── Supplied entries

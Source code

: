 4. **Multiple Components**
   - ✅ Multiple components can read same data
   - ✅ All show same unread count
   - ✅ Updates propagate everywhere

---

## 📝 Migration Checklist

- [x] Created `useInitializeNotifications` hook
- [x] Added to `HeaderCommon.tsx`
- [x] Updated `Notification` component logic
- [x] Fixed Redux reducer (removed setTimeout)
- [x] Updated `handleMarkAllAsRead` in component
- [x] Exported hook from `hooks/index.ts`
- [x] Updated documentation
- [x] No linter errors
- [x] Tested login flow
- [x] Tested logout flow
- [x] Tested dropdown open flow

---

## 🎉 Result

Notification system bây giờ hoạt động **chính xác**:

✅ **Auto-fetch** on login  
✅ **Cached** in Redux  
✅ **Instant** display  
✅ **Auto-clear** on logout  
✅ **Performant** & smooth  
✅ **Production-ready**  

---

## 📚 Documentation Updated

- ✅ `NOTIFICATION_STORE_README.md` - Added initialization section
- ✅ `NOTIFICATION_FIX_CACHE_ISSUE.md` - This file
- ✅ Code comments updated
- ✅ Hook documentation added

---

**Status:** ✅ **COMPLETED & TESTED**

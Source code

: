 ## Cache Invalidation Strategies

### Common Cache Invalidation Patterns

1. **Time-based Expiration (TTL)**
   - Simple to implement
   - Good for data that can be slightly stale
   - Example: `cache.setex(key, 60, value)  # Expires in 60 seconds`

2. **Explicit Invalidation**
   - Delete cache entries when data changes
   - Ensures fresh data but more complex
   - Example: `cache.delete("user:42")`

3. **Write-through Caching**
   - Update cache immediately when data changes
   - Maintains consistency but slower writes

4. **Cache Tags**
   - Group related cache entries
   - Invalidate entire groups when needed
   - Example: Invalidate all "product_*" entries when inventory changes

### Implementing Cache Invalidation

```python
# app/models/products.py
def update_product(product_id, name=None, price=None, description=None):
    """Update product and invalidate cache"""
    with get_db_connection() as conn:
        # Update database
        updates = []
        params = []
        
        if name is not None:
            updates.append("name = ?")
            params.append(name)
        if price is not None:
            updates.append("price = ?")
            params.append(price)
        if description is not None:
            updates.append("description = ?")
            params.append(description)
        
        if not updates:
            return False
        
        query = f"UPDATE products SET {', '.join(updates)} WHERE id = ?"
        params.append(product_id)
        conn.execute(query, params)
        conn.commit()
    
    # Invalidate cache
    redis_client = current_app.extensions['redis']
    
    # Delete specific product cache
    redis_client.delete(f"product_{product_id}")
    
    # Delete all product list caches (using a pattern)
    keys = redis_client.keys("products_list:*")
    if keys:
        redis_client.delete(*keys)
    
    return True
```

────

> **What the task asks**
Every line in the records above that contains the word "append" should be copied out.

> **Written answer**
            updates.append("name = ?")
            params.append(name)
            updates.append("price = ?")
            params.append(price)
            updates.append("description = ?")
            params.append(description)
        params.append(product_id)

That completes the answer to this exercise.